While oil slicks were mainly distributed along the coasts, with about half of them seen within 38km of coastlines, the top offshore regions for them were the Java Sea, the South China Sea and the Gulf of Guinea, according to the study.

The team also found 21 high-density belts which coincided well with shipping routes, including areas in the Mediterranean Sea and the Black Sea, and ship-induced pollution belts in the Strait of Hormuz, the Bay of Bengal, the Strait of Malacca, the Java Sea and the Yellow Sea.

Almost 83,000 linear oil slicks were also discovered, most probably caused by ship discharges.
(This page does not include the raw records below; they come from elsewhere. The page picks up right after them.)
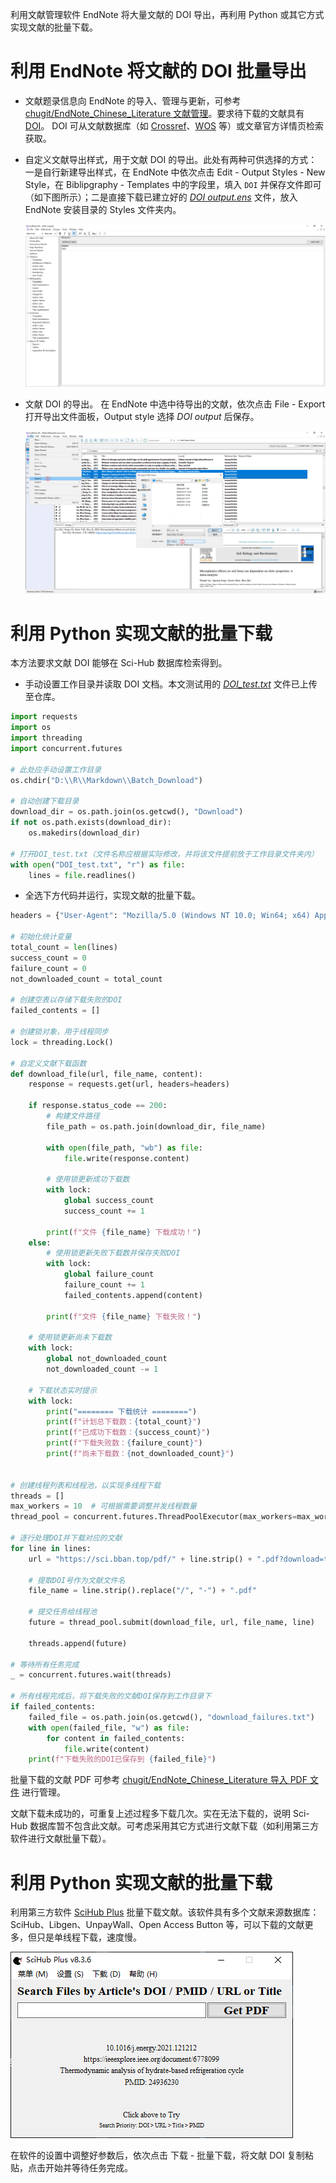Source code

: 利用文献管理软件 EndNote 将大量文献的 DOI 导出，再利用 Python 或其它方式实现文献的批量下载。

# 利用 EndNote 将文献的 DOI 批量导出

-   文献题录信息向 EndNote 的导入、管理与更新，可参考 [chugit/EndNote_Chinese_Literature 文献管理](https://github.com/chugit/EndNote_Chinese_Literature?tab=readme-ov-file#%E6%96%87%E7%8C%AE%E7%AE%A1%E7%90%86)。要求待下载的文献具有 [DOI](https://www.doi.org/the-identifier/what-is-a-doi/ "WHAT IS A DOI?")。 DOI 可从文献数据库（如 [Crossref](https://search.crossref.org/ "Crossref Metadata Search")、[WOS](https://www.webofscience.com "Web of Science") 等）或文章官方详情页检索获取。

-   自定义文献导出样式，用于文献 DOI 的导出。此处有两种可供选择的方式：一是自行新建导出样式，在 EndNote 中依次点击 Edit - Output Styles - New Style，在 Biblipgraphy - Templates 中的字段里，填入 `DOI` 并保存文件即可（如下图所示）；二是直接下载已建立好的 [*DOI output.ens*](https://github.com/chugit/EndNote_Chinese_Literature/blob/main/Shared/DOI%20output.ens "chugit/EndNote_Chinese_Literature/Shared/DOI output.ens") 文件，放入 EndNote 安装目录的 Styles 文件夹内。

    ![](Pic/1.png)

-   文献 DOI 的导出。 在 EndNote 中选中待导出的文献，依次点击 File - Export 打开导出文件面板，Output style 选择 *DOI output* 后保存。

    ![](Pic/2.png)

# 利用 Python 实现文献的批量下载

本方法要求文献 DOI 能够在 Sci-Hub 数据库检索得到。

-   手动设置工作目录并读取 DOI 文档。本文测试用的 [*DOI_test.txt*](DOI_test.txt) 文件已上传至仓库。

```python
import requests
import os
import threading
import concurrent.futures

# 此处应手动设置工作目录
os.chdir("D:\\R\\Markdown\\Batch_Download")

# 自动创建下载目录
download_dir = os.path.join(os.getcwd(), "Download")
if not os.path.exists(download_dir):
    os.makedirs(download_dir)

# 打开DOI_test.txt（文件名称应根据实际修改，并将该文件提前放于工作目录文件夹内）
with open("DOI_test.txt", "r") as file:
    lines = file.readlines()

```

-   全选下方代码并运行，实现文献的批量下载。

```python
headers = {"User-Agent": "Mozilla/5.0 (Windows NT 10.0; Win64; x64) AppleWebKit/537.36 (KHTML, like Gecko) Chrome/80.0.3987.149 Safari/537.36"}

# 初始化统计变量
total_count = len(lines)
success_count = 0
failure_count = 0
not_downloaded_count = total_count

# 创建空表以存储下载失败的DOI
failed_contents = []

# 创建锁对象，用于线程同步
lock = threading.Lock()

# 自定义文献下载函数
def download_file(url, file_name, content):
    response = requests.get(url, headers=headers)

    if response.status_code == 200:
        # 构建文件路径
        file_path = os.path.join(download_dir, file_name)

        with open(file_path, "wb") as file:
            file.write(response.content)

        # 使用锁更新成功下载数
        with lock:
            global success_count
            success_count += 1

        print(f"文件 {file_name} 下载成功！")
    else:
        # 使用锁更新失败下载数并保存失败DOI
        with lock:
            global failure_count
            failure_count += 1
            failed_contents.append(content)

        print(f"文件 {file_name} 下载失败！")

    # 使用锁更新尚未下载数
    with lock:
        global not_downloaded_count
        not_downloaded_count -= 1

    # 下载状态实时提示
    with lock:
        print("======== 下载统计 ========")
        print(f"计划总下载数：{total_count}")
        print(f"已成功下载数：{success_count}")
        print(f"下载失败数：{failure_count}")
        print(f"尚未下载数：{not_downloaded_count}")


# 创建线程列表和线程池，以实现多线程下载
threads = []
max_workers = 10  # 可根据需要调整并发线程数量
thread_pool = concurrent.futures.ThreadPoolExecutor(max_workers=max_workers)

# 逐行处理DOI并下载对应的文献
for line in lines:
    url = "https://sci.bban.top/pdf/" + line.strip() + ".pdf?download=true"

    # 提取DOI号作为文献文件名
    file_name = line.strip().replace("/", "-") + ".pdf"

    # 提交任务给线程池
    future = thread_pool.submit(download_file, url, file_name, line)

    threads.append(future)

# 等待所有任务完成
_ = concurrent.futures.wait(threads)

# 所有线程完成后，将下载失败的文献DOI保存到工作目录下
if failed_contents:
    failed_file = os.path.join(os.getcwd(), "download_failures.txt")
    with open(failed_file, "w") as file:
        for content in failed_contents:
            file.write(content)
    print(f"下载失败的DOI已保存到 {failed_file}")

```

批量下载的文献 PDF 可参考 [chugit/EndNote_Chinese_Literature 导入 PDF 文件](https://github.com/chugit/EndNote_Chinese_Literature?tab=readme-ov-file#%E7%9B%B4%E6%8E%A5%E5%AF%BC%E5%85%A5-pdf-%E6%96%87%E4%BB%B6) 进行管理。

文献下载未成功的，可重复上述过程多下载几次。实在无法下载的，说明 Sci-Hub 数据库暂不包含此文献。可考虑采用其它方式进行文献下载（如利用第三方软件进行文献批量下载）。

# 利用 Python 实现文献的批量下载

利用第三方软件 [SciHub Plus](https://www.scigreat.com/140020.html "SciHub Plus 软件") 批量下载文献。该软件具有多个文献来源数据库：SciHub、Libgen、UnpayWall、Open Access Button 等，可以下载的文献更多，但只是单线程下载，速度慢。

![](Pic/3.png)

在软件的设置中调整好参数后，依次点击 下载 - 批量下载，将文献 DOI 复制粘贴，点击开始并等待任务完成。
These slicks and belts together accounted for nearly 20 per cent of the global total, the study indicated.

"Although the International Convention for the Prevention of Pollution from Ships has been in place since 1983, the substantial contribution of the ship discharges still suggests the urgent need for more effective international cooperation and informed regulation," it said.

Study co-author Liu Yongxue, a professor at Nanjing University's School of Geographic and Oceanographic Science, said intergovernmental collaboration was key to preventing the global problem of oil slicks, which threatens marine ecology and food safety.

"While some marine organisms that live near fixed natural seep locations would be used to oil, a sudden and massive oil spill can be deadly for other marine lives," he said.

Whales and sea turtles, for example, can be harmed when they rise to the surface to breathe and come into contact with the floating oil, whereas even tiny amounts of the substance can affect the plankton that make up the base of the marine food chain.

"Oil also contains cancer-causing substances that can enter the marine food chain and take a toll on human health via seafood," said Liu, who specialises in ocean and coastal remote sensing.

The slicks can be hard to track because the thin patches of oil are moved around by the wind and ocean currents, and broken apart by waves as they travel.

He said it took the team more than two years to analyse the satellite images which provided them with snapshots of the global ocean, allowing them to monitor oil pollution, particularly in waters not easily reachable by humans.